Annie B. Bond (formerly Annie Berthold-Bond) was born in Rhinebeck, New York (where she currently lives) in 1983. Bond is a green-living advocate, author, editor, entrepreneur, and consultant. She is currently the editor-in-chief of The Wellness Wire. She is also the founder of Terraspheres.com and ATrueFind.com. Bond has written five books on green living and was named "the foremost expert on green living" by Body & Soul magazine in 2009.

Background 
At a interview in 2013, Bond stated that she was poisoned by a gas leak at a restaurant, where she was employed, in 1980. The leak sent her and 80 people to the hospital, where she was diagnosed with permanent central nervous system damage. Her apartment building was soon exterminated with a pesticide which she said was later taken off the market because it was neurotoxic. She was diagnosed with atypical manic depression.

Bond was put under the care of Dr. Leo Galland, one of the first environmental medicine MDs, who diagnosed her with organophosphate pesticide poisoning and multiple chemical sensitivity (a controversial condition not widely recognized). Since then, Bond has made green living her career due to her perceived necessity of living without chemicals.

In 1988, Bond gave birth to her only child, Lily Berthold-Bond, who also writes about green living.

Books 
Bond is the author of five books on green living. Her first book, Clean and Green: The Complete Guide to Non-Toxic and Environmentally Safe Housekeeping, was published in 1990. It was a best seller.
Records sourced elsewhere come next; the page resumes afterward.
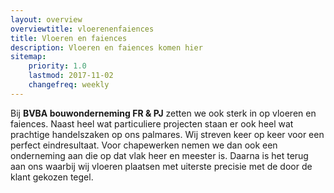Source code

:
 ```yaml
---
layout: overview
overviewtitle: vloerenenfaiences
title: Vloeren en faiences
description: Vloeren en faiences komen hier
sitemap:
    priority: 1.0
    lastmod: 2017-11-02
    changefreq: weekly
---
```

Bij **BVBA bouwonderneming FR & PJ** zetten we ook sterk in op vloeren en faiences. Naast heel wat particuliere projecten staan er ook heel wat prachtige handelszaken op ons palmares. Wij streven  keer op keer voor een perfect eindresultaat. Voor chapewerken nemen we dan ook een onderneming aan die op dat vlak heer en meester is. Daarna is het terug aan ons waarbij wij vloeren plaatsen met uiterste precisie met de door de klant gekozen tegel. 
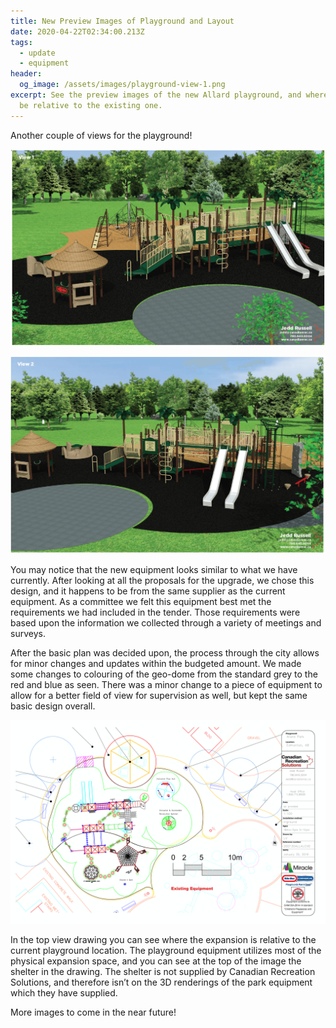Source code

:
 ```yaml
---
title: New Preview Images of Playground and Layout
date: 2020-04-22T02:34:00.213Z
tags:
  - update
  - equipment
header:
  og_image: /assets/images/playground-view-1.png
excerpt: See the preview images of the new Allard playground, and where it will
  be relative to the existing one.
---
```

Another couple of views for the playground!

[![Playground Render](/assets/images/playground-view-1.png "Playground Render #1")](/assets/images/playground-view-1.png)

[![Playground Render](/assets/images/playground-view-2.png "Playground Render #2")](/assets/images/playground-view-2.png)

You may notice that the new equipment looks similar to what we have currently. After looking at all the proposals for the upgrade, we chose this design, and it happens to be from the same supplier as the current equipment. As a committee we felt this equipment best met the requirements we had included in the tender. Those requirements were based upon the information we collected through a variety of meetings and surveys. 

After the basic plan was decided upon, the process through the city allows for minor changes and updates within the budgeted amount. We made some changes to colouring of the geo-dome from the standard grey to the red and blue as seen. There was a minor change to a piece of equipment to allow for a better field of view for supervision as well, but kept the same basic design overall. 

[![Top-Down Drawing of New Playground Location](/assets/images/allard-2d-layout-jan-2020.png "Layout of New Playground Location")](/assets/images/allard-2d-layout-jan-2020.png)

In the top view drawing you can see where the expansion is relative to the current playground location. The playground equipment utilizes most of the physical expansion space, and you can see at the top of the image the shelter in the drawing. The shelter is not supplied by Canadian Recreation Solutions, and therefore isn’t on the 3D renderings of the park equipment which they have supplied. 

More images to come in the near future!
Her second book, The Green Kitchen Handbook, was published in 1997 with a foreword written by Meryl Streep. Better Basics for the Home: Simple Solutions for Less Toxic Living, her third book, was published in 1999 and Home Enlightenment, her fourth book, was published in 2005.

In 2010, Bond collaborated with Melissa Breyer and Wendy Gordon (foreword by Alice Waters) on the book True Food: Eight Simple Steps to a Healthier You. True Food was published by National Geographic and won the 2010 Gourmand Award as one of the Best Health and Nutrition Books in the Lifestyle, Body and World category.

Career 
Bond has been recognized as an expert in green living. In addition to her five books, Bond was the founder and editor-in-chief of "Green Alternatives for Health and the Environment" from 1989 to 1994. From 1994 to 1996, she was the editor-in-chief for "The Green Guide," which was published by Mothers & Others for a Livable Planet and is now owned by National Geographic.
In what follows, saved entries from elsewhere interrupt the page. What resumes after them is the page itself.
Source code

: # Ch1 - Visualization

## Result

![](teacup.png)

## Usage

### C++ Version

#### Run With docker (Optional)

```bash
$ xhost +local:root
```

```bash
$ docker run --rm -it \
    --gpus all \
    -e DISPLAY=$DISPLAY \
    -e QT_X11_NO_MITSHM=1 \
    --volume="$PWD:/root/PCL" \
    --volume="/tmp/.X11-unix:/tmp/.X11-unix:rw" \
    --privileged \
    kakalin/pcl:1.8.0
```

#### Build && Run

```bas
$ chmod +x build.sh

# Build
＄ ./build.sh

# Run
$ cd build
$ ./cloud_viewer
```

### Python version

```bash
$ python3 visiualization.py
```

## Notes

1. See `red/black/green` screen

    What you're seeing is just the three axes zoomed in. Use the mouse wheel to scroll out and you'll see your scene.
Between 2000 and 2008, Bond was the Executive producer of Healthy and Green Living for Care2.com, where she authored over 4,000 blogs. Her newsletters reached 1.8 million subscribers.

Bond has also written blogs and articles for Gaiam, Intent, and Body & Soul, among others. She partnered with alternative medicine specialist Deepak Chopra on a featured blog for The Huffington Post. In 2007, Bond served as the spokesperson for Maid Brigade, as well as serving as a consult for the company.

According to Chopra, "Bond offers a practical guide to create well-being for our home, our environment, and our planet. Follow her advice and both you and our planet will be healthier."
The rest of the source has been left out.